● TASK GOAL: Reproduce exactly the line containing "- **Thread**: A" and every line after it, through the last line of the records below; add nothing.
--- THE DATA ---
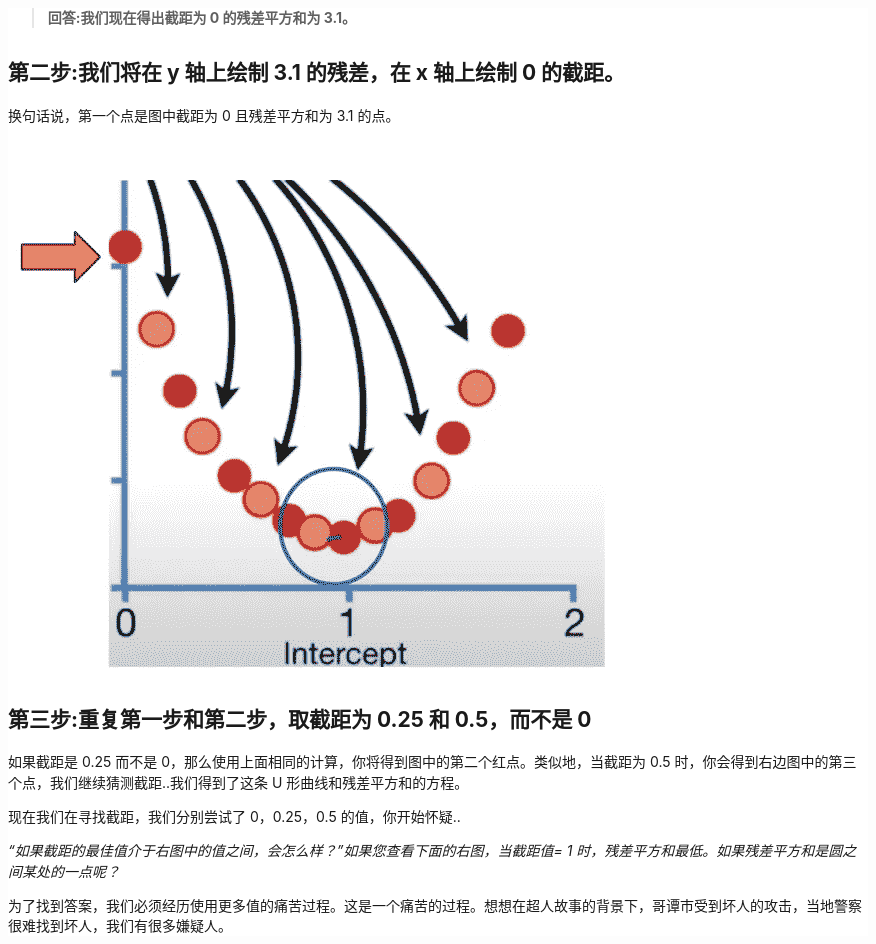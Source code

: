 
> **回答:我们现在得出截距为 0 的残差平方和为 3.1。**

## 第二步:我们将在 y 轴上绘制 3.1 的残差，在 x 轴上绘制 0 的截距。

换句话说，第一个点是图中截距为 0 且残差平方和为 3.1 的点。

![](img/45f3f86219ea3684e8f0f3e090ffadeb.png)

## 第三步:重复第一步和第二步，取截距为 0.25 和 0.5，而不是 0

如果截距是 0.25 而不是 0，那么使用上面相同的计算，你将得到图中的第二个红点。类似地，当截距为 0.5 时，你会得到右边图中的第三个点，我们继续猜测截距..我们得到了这条 U 形曲线和残差平方和的方程。

现在我们在寻找截距，我们分别尝试了 0，0.25，0.5 的值，你开始怀疑..

*“如果截距的最佳值介于右图中的值之间，会怎么样？”如果您查看下面的右图，当截距值= 1 时，残差平方和最低。如果残差平方和是圆之间某处的一点呢？*

为了找到答案，我们必须经历使用更多值的痛苦过程。这是一个痛苦的过程。想想在超人故事的背景下，哥谭市受到坏人的攻击，当地警察很难找到坏人，我们有很多嫌疑人。
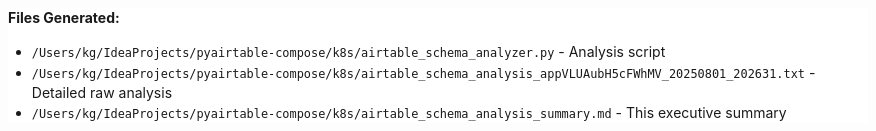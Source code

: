 **Files Generated:**
- `/Users/kg/IdeaProjects/pyairtable-compose/k8s/airtable_schema_analyzer.py` - Analysis script
- `/Users/kg/IdeaProjects/pyairtable-compose/k8s/airtable_schema_analysis_appVLUAubH5cFWhMV_20250801_202631.txt` - Detailed raw analysis
- `/Users/kg/IdeaProjects/pyairtable-compose/k8s/airtable_schema_analysis_summary.md` - This executive summary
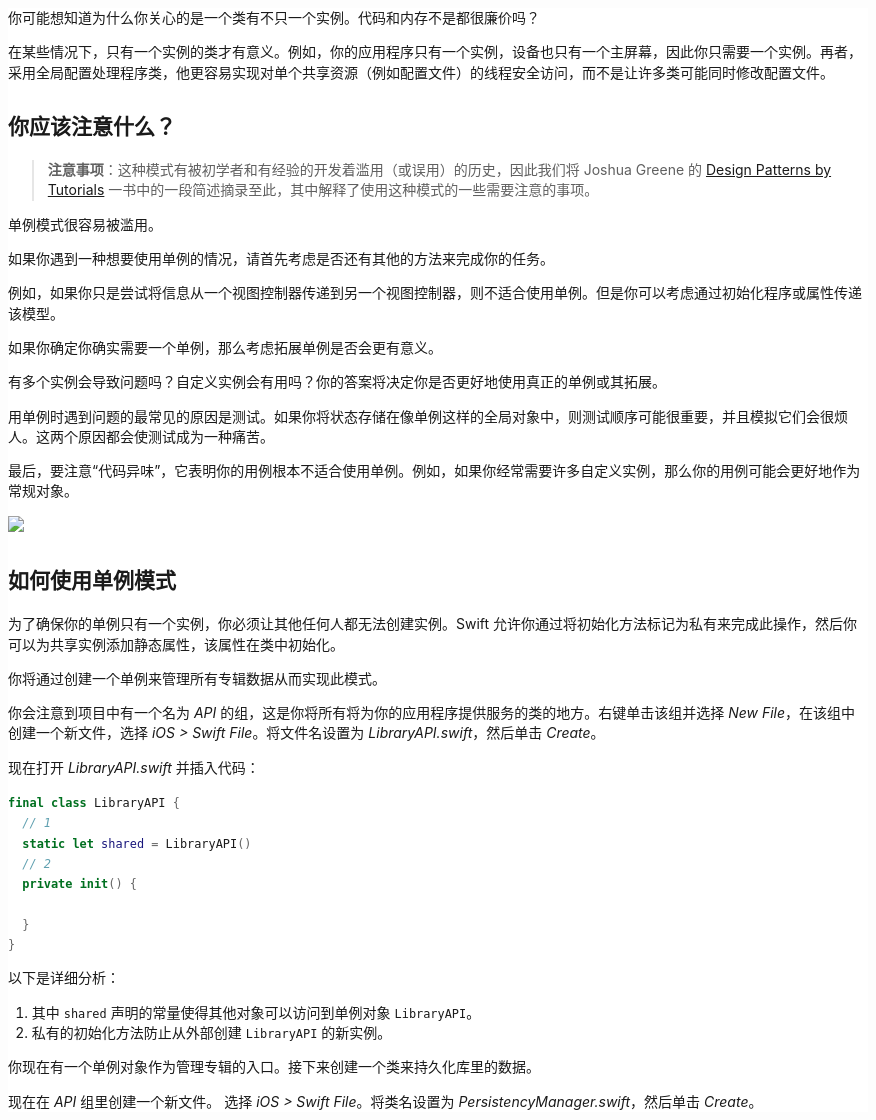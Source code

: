 你可能想知道为什么你关心的是一个类有不只一个实例。代码和内存不是都很廉价吗？

在某些情况下，只有一个实例的类才有意义。例如，你的应用程序只有一个实例，设备也只有一个主屏幕，因此你只需要一个实例。再者，采用全局配置处理程序类，他更容易实现对单个共享资源（例如配置文件）的线程安全访问，而不是让许多类可能同时修改配置文件。

## 你应该注意什么？

> **注意事项**：这种模式有被初学者和有经验的开发着滥用（或误用）的历史，因此我们将 Joshua Greene 的 [Design Patterns by Tutorials](https://store.raywenderlich.com/products/design-patterns-by-tutorials) 一书中的一段简述摘录至此，其中解释了使用这种模式的一些需要注意的事项。

单例模式很容易被滥用。

如果你遇到一种想要使用单例的情况，请首先考虑是否还有其他的方法来完成你的任务。

例如，如果你只是尝试将信息从一个视图控制器传递到另一个视图控制器，则不适合使用单例。但是你可以考虑通过初始化程序或属性传递该模型。

如果你确定你确实需要一个单例，那么考虑拓展单例是否会更有意义。

有多个实例会导致问题吗？自定义实例会有用吗？你的答案将决定你是否更好地使用真正的单例或其拓展。

用单例时遇到问题的最常见的原因是测试。如果你将状态存储在像单例这样的全局对象中，则测试顺序可能很重要，并且模拟它们会很烦人。这两个原因都会使测试成为一种痛苦。

最后，要注意“代码异味”，它表明你的用例根本不适合使用单例。例如，如果你经常需要许多自定义实例，那么你的用例可能会更好地作为常规对象。

[![](https://koenig-media.raywenderlich.com/uploads/2017/08/Screen-Shot-2018-05-05-at-1.33.43-PM-650x429.png)](https://koenig-media.raywenderlich.com/uploads/2017/08/Screen-Shot-2018-05-05-at-1.33.43-PM.png)

## 如何使用单例模式

为了确保你的单例只有一个实例，你必须让其他任何人都无法创建实例。Swift 允许你通过将初始化方法标记为私有来完成此操作，然后你可以为共享实例添加静态属性，该属性在类中初始化。

你将通过创建一个单例来管理所有专辑数据从而实现此模式。

你会注意到项目中有一个名为 *API* 的组，这是你将所有将为你的应用程序提供服务的类的地方。右键单击该组并选择 *New File*，在该组中创建一个新文件，选择 *iOS > Swift File*。将文件名设置为 *LibraryAPI.swift*，然后单击 *Create*。

现在打开 *LibraryAPI.swift* 并插入代码：

```swift
final class LibraryAPI {
  // 1
  static let shared = LibraryAPI()
  // 2
  private init() {

  }
}
```

以下是详细分析：

1.  其中 `shared` 声明的常量使得其他对象可以访问到单例对象 `LibraryAPI`。
2.  私有的初始化方法防止从外部创建 `LibraryAPI` 的新实例。

你现在有一个单例对象作为管理专辑的入口。接下来创建一个类来持久化库里的数据。

现在在 *API* 组里创建一个新文件。 选择 *iOS > Swift File*。将类名设置为 *PersistencyManager.swift*，然后单击 *Create*。

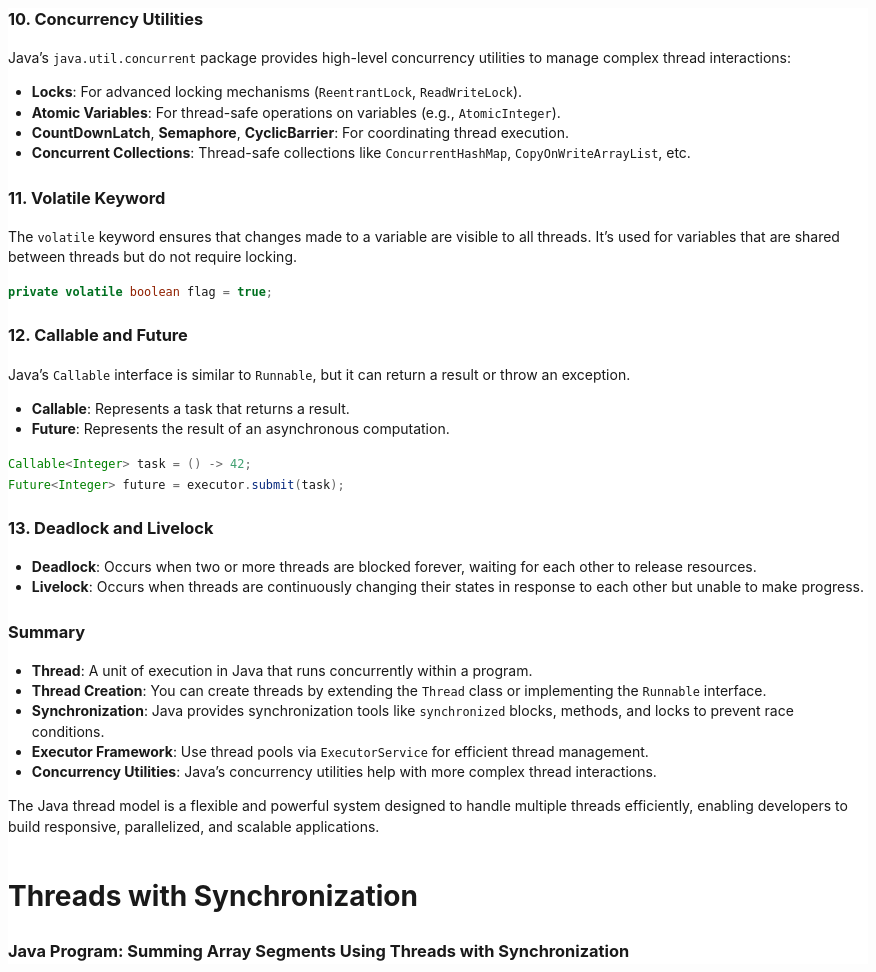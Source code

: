 ### 10. **Concurrency Utilities**
   Java’s `java.util.concurrent` package provides high-level concurrency utilities to manage complex thread interactions:
   - **Locks**: For advanced locking mechanisms (`ReentrantLock`, `ReadWriteLock`).
   - **Atomic Variables**: For thread-safe operations on variables (e.g., `AtomicInteger`).
   - **CountDownLatch**, **Semaphore**, **CyclicBarrier**: For coordinating thread execution.
   - **Concurrent Collections**: Thread-safe collections like `ConcurrentHashMap`, `CopyOnWriteArrayList`, etc.

### 11. **Volatile Keyword**
   The `volatile` keyword ensures that changes made to a variable are visible to all threads. It’s used for variables that are shared between threads but do not require locking.
   ```java
   private volatile boolean flag = true;
   ```

### 12. **Callable and Future**
   Java’s `Callable` interface is similar to `Runnable`, but it can return a result or throw an exception.
   - **Callable**: Represents a task that returns a result.
   - **Future**: Represents the result of an asynchronous computation.
   ```java
   Callable<Integer> task = () -> 42;
   Future<Integer> future = executor.submit(task);
   ```

### 13. **Deadlock and Livelock**
   - **Deadlock**: Occurs when two or more threads are blocked forever, waiting for each other to release resources.
   - **Livelock**: Occurs when threads are continuously changing their states in response to each other but unable to make progress.

### Summary
- **Thread**: A unit of execution in Java that runs concurrently within a program.
- **Thread Creation**: You can create threads by extending the `Thread` class or implementing the `Runnable` interface.
- **Synchronization**: Java provides synchronization tools like `synchronized` blocks, methods, and locks to prevent race conditions.
- **Executor Framework**: Use thread pools via `ExecutorService` for efficient thread management.
- **Concurrency Utilities**: Java’s concurrency utilities help with more complex thread interactions.

The Java thread model is a flexible and powerful system designed to handle multiple threads efficiently, enabling developers to build responsive, parallelized, and scalable applications.


# Threads with Synchronization

### Java Program: Summing Array Segments Using Threads with Synchronization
---
● TASK ANSWER:
- **Thread**: A unit of execution in Java that runs concurrently within a program.
- **Thread Creation**: You can create threads by extending the `Thread` class or implementing the `Runnable` interface.
- **Synchronization**: Java provides synchronization tools like `synchronized` blocks, methods, and locks to prevent race conditions.
- **Executor Framework**: Use thread pools via `ExecutorService` for efficient thread management.
- **Concurrency Utilities**: Java’s concurrency utilities help with more complex thread interactions.

The Java thread model is a flexible and powerful system designed to handle multiple threads efficiently, enabling developers to build responsive, parallelized, and scalable applications.


# Threads with Synchronization

### Java Program: Summing Array Segments Using Threads with Synchronization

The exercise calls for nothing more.